(Dataset entries)
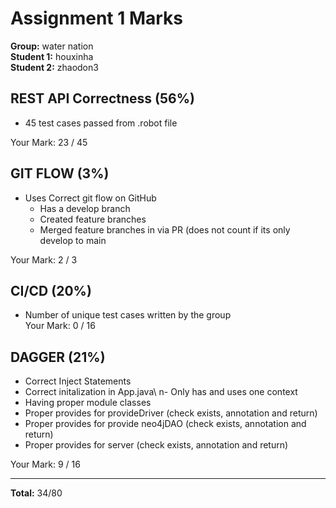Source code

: # Assignment 1 Marks  

**Group:** water nation  
**Student 1:** houxinha  
**Student 2:** zhaodon3

## REST API Correctness (56%)  
- 45 test cases passed from .robot file  

Your Mark: 23 / 45  

## GIT FLOW (3%)
- Uses Correct git flow on GitHub  
    - Has a develop branch  
    - Created feature branches  
    - Merged feature branches in via PR (does not count if its only develop to main  

Your Mark: 2 / 3  

## CI/CD (20%)  
- Number of unique test cases written by the group  
Your Mark: 0 / 16  

## DAGGER (21%)  
- Correct Inject Statements  
- Correct initalization in App.java\  n- Only has and uses one context  
- Having proper module classes  
- Proper provides for provideDriver (check exists, annotation and return)  
- Proper provides for provide neo4jDAO (check exists, annotation and return)  
- Proper provides for server (check exists, annotation and return)  

Your Mark: 9 / 16  

---------------------------  


**Total:** 34/80

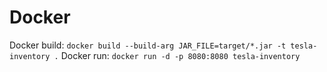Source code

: # Docker
Docker build:
`docker build --build-arg JAR_FILE=target/*.jar -t tesla-inventory .`
Docker run:
`docker run -d -p 8080:8080 tesla-inventory`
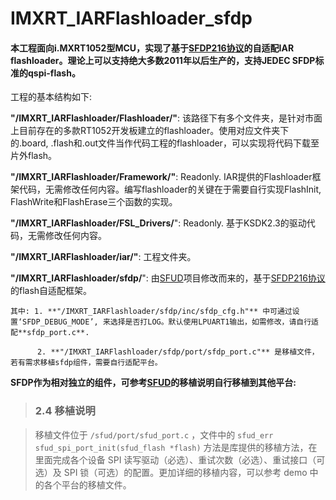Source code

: # IMXRT_IARFlashloader_sfdp

#### 本工程面向i.MXRT1052型MCU，实现了基于[SFDP216协议](https://www.lijingquan.net/wp-content/uploads/2017/07/JESD216.pdf)的自适配IAR flashloader。理论上可以支持绝大多数2011年以后生产的，支持JEDEC SFDP标准的qspi-flash。

工程的基本结构如下:

**"/IMXRT_IARFlashloader/Flashloader/"**: 该路径下有多个文件夹，是针对市面上目前存在的多款RT1052开发板建立的flashloader。使用对应文件夹下的.board, .flash和.out文件当作代码工程的flashloader，可以实现将代码下载至片外flash。

**"/IMXRT_IARFlashloader/Framework/"**: Readonly. IAR提供的Flashloader框架代码，无需修改任何内容。编写flashloader的关键在于需要自行实现FlashInit, FlashWrite和FlashErase三个函数的实现。

**"/IMXRT_IARFlashloader/FSL_Drivers/**": Readonly. 基于KSDK2.3的驱动代码，无需修改任何内容。

**"/IMXRT_IARFlashloader/iar/"**: 工程文件夹。

**"/IMXRT_IARFlashloader/sfdp/**": 由[SFUD](https://github.com/armink/SFUD)项目修改而来的，基于[SFDP216协议](https://www.lijingquan.net/wp-content/uploads/2017/07/JESD216.pdf)的flash自适配框架。
	
	其中: 1. **"/IMXRT_IARFlashloader/sfdp/inc/sfdp_cfg.h"** 中可通过设置‘SFDP_DEBUG_MODE’, 来选择是否打LOG。默认使用LPUART1输出，如需修改，请自行适配**sfdp_port.c**.
	      
	      2. **"/IMXRT_IARFlashloader/sfdp/port/sfdp_port.c"** 是移植文件，若有需求移植sfdp组件，需要自行适配平台。


**SFDP作为相对独立的组件，可参考[SFUD](https://github.com/armink/SFUD)的移植说明自行移植到其他平台:**

> ### 2.4 移植说明

> 移植文件位于 `/sfud/port/sfud_port.c` ，文件中的 `sfud_err sfud_spi_port_init(sfud_flash *flash)` 方法是库提供的移植方法，在里面完成各个设备 SPI 读写驱动（必选）、重试次数（必选）、重试接口（可选）及 SPI 锁（可选）的配置。更加详细的移植内容，可以参考 demo 中的各个平台的移植文件。
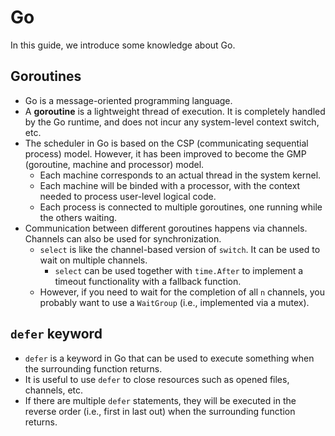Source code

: # Go

In this guide, we introduce some knowledge about Go.

## Goroutines

- Go is a message-oriented programming language.
- A **goroutine** is a lightweight thread of execution. It is completely handled by the Go runtime, and does not incur any system-level context switch, etc.
- The scheduler in Go is based on the CSP (communicating sequential process) model. However, it has been improved to become the GMP (goroutine, machine and processor) model.
    - Each machine corresponds to an actual thread in the system kernel.
    - Each machine will be binded with a processor, with the context needed to process user-level logical code.
    - Each process is connected to multiple goroutines, one running while the others waiting.
- Communication between different goroutines happens via channels. Channels can also be used for synchronization.
    - `select` is like the channel-based version of `switch`. It can be used to wait on multiple channels.
        - `select` can be used together with `time.After` to implement a timeout functionality with a fallback function.
    - However, if you need to wait for the completion of all `n` channels, you probably want to use a `WaitGroup` (i.e., implemented via a mutex).

## `defer` keyword

- `defer` is a keyword in Go that can be used to execute something when the surrounding function returns.
- It is useful to use `defer` to close resources such as opened files, channels, etc.
- If there are multiple `defer` statements, they will be executed in the reverse order (i.e., first in last out) when the surrounding function returns.
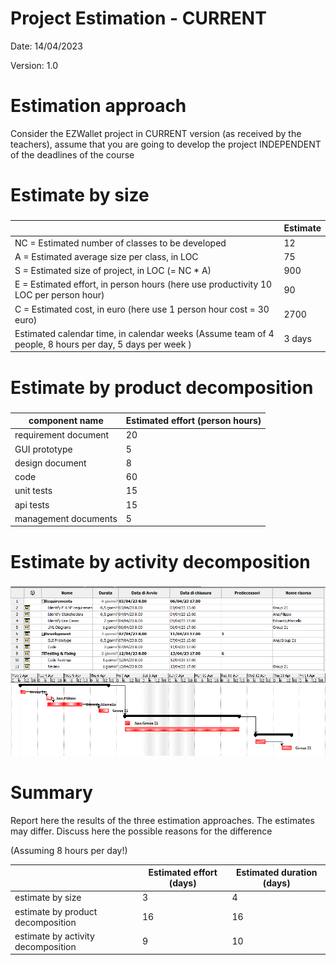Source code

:# Project Estimation - CURRENT
Date: 14/04/2023

Version: 1.0


# Estimation approach
Consider the EZWallet  project in CURRENT version (as received by the teachers), assume that you are going to develop the project INDEPENDENT of the deadlines of the course
# Estimate by size
### 
|             | Estimate                        |             
| ----------- | ------------------------------- |  
| NC =  Estimated number of classes to be developed   |               12              |             
|  A = Estimated average size per class, in LOC       |                75            | 
| S = Estimated size of project, in LOC (= NC * A) | 900 |
| E = Estimated effort, in person hours (here use productivity 10 LOC per person hour)  |                   90                   |   
| C = Estimated cost, in euro (here use 1 person hour cost = 30 euro) | 2700 | 
| Estimated calendar time, in calendar weeks (Assume team of 4 people, 8 hours per day, 5 days per week ) |            3 days        |               

<!-- 12 package .js -->

# Estimate by product decomposition
### 
|         component name    | Estimated effort (person hours)   |             
| ----------- | ------------------------------- | 
|requirement document    | 20 |
| GUI prototype |5|
|design document |8|
|code | 60 |
| unit tests |15|
| api tests |15|
| management documents  | 5 |

<!-- Estimated effort = Code + Unit tests + Api Tests .js -->


# Estimate by activity decomposition
<!-- ### 
|         Activity name    | Estimated effort (person hours)   |             
| ----------- | ------------------------------- | 
| | | -->
###
![](imgs/Gantt_v1_sx.png)
![](imgs/Gantt_v1_dx.png)

# Summary

Report here the results of the three estimation approaches. The  estimates may differ. Discuss here the possible reasons for the difference

(Assuming 8 hours per day!)


|             | Estimated effort         (days)               |   Estimated duration (days)|  
| ----------- | ------------------------------- | ---------------|
| estimate by size |3 | 4 |
| estimate by product decomposition |16 | 16 |
| estimate by activity decomposition | 9 | 10 |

What the task asks.
Show the lines above that have the word "content".

Written answer.
#### 本工程面向i.MXRT1052型MCU，实现了基于[SFDP216协议](https://www.lijingquan.net/wp-content/uploads/2017/07/JESD216.pdf)的自适配IAR flashloader。理论上可以支持绝大多数2011年以后生产的，支持JEDEC SFDP标准的qspi-flash。
**"/IMXRT_IARFlashloader/sfdp/**": 由[SFUD](https://github.com/armink/SFUD)项目修改而来的，基于[SFDP216协议](https://www.lijingquan.net/wp-content/uploads/2017/07/JESD216.pdf)的flash自适配框架。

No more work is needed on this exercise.